§ What this task involves
Please count the lines in this listing that include the string "shifts", and give only the number.
§
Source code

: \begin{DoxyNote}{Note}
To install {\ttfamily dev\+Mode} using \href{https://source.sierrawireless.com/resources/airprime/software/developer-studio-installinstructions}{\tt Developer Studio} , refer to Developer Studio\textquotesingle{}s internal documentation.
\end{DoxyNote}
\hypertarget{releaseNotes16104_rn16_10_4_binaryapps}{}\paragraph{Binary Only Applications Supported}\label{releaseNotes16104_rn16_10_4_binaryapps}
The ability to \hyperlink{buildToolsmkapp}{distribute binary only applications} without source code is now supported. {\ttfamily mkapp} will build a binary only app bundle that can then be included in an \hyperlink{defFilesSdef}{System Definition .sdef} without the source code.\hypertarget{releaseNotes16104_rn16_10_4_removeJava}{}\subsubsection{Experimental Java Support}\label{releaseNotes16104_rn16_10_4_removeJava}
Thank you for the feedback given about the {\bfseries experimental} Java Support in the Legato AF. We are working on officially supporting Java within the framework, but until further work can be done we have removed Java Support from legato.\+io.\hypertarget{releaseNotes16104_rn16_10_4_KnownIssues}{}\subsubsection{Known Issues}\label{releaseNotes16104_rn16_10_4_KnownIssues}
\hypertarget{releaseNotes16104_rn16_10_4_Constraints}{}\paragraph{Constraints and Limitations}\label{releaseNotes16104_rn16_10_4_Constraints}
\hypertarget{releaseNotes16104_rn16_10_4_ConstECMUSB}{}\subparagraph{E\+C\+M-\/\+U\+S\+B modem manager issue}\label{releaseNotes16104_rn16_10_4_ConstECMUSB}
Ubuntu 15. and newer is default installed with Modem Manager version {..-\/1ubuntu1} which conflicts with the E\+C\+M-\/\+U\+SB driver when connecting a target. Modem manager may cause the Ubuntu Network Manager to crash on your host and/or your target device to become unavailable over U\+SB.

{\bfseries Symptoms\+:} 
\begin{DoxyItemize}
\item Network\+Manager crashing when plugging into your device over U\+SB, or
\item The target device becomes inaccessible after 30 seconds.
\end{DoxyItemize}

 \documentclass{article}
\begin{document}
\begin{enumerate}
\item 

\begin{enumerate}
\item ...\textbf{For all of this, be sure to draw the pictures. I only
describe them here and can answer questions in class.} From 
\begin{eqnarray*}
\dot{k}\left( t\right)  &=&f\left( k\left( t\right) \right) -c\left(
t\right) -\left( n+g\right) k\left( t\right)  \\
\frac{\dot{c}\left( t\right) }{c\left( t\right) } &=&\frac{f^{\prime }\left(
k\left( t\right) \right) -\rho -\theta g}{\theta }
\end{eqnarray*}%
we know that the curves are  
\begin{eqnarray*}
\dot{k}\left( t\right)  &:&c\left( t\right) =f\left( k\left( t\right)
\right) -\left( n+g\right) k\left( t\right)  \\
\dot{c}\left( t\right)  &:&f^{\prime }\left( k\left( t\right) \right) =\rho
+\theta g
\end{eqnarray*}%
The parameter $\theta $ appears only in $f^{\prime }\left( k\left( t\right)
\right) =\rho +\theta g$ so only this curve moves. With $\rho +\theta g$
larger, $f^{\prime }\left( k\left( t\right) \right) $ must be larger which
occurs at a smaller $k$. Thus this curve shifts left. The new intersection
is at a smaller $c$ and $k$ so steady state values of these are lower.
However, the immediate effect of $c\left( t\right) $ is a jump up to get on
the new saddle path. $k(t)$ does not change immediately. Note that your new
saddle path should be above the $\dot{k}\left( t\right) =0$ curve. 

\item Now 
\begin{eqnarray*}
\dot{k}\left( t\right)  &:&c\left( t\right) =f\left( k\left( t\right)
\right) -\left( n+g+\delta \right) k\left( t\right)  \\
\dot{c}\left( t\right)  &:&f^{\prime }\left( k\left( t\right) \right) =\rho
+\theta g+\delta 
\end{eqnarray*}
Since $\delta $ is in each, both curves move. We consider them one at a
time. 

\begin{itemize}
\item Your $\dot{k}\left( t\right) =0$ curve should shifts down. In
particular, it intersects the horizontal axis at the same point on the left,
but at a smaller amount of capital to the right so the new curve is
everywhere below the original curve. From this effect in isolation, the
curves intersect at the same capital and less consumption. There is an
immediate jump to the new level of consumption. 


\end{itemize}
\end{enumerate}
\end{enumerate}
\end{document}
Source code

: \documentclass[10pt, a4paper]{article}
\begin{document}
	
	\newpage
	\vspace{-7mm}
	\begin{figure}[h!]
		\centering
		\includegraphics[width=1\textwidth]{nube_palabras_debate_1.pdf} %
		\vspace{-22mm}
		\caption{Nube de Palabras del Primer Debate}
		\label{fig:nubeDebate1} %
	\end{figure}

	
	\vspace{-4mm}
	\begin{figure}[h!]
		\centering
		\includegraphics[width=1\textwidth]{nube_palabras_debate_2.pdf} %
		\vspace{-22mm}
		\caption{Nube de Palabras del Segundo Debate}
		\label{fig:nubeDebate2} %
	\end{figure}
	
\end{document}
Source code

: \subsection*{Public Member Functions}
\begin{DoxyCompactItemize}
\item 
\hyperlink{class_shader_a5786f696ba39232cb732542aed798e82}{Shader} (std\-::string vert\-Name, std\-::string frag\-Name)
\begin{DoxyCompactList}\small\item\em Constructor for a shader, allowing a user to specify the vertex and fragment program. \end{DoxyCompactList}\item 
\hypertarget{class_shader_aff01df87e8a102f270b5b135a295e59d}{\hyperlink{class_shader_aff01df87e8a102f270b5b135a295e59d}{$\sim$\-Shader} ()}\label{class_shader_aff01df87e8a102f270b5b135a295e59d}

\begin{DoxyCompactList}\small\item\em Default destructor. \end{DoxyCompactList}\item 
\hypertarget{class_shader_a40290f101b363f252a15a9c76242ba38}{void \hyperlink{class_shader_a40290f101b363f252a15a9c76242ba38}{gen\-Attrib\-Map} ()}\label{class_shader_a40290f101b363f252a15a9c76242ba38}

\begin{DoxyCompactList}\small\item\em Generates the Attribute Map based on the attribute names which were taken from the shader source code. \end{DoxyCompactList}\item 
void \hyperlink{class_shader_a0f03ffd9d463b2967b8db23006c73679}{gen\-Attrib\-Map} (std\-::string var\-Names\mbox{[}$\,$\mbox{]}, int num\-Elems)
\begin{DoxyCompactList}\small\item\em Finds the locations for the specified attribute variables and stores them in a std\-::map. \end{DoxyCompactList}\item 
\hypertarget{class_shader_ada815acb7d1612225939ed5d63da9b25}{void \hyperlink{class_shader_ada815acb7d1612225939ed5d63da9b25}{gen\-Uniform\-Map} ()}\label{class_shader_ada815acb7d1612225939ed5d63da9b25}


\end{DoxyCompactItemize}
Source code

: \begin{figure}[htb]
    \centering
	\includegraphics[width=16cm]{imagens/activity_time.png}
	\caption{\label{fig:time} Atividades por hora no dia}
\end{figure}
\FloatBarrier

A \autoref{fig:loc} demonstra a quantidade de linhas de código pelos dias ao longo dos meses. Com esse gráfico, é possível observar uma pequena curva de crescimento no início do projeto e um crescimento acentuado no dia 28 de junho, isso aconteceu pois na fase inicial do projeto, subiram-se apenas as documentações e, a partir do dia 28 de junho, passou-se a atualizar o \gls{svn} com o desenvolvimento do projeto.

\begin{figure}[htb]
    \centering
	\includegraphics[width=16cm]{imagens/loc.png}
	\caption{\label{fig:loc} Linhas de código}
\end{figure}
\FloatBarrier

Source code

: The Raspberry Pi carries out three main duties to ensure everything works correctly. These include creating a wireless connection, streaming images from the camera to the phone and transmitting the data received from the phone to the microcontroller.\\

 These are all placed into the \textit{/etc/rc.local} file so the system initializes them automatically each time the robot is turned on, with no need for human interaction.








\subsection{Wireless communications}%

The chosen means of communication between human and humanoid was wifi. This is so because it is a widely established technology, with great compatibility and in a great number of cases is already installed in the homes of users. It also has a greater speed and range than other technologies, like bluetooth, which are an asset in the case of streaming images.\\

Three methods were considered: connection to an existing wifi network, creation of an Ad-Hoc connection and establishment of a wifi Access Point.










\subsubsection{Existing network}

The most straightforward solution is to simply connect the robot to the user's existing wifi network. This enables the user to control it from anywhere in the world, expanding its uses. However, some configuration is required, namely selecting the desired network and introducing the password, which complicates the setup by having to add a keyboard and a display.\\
§
§ Task output
2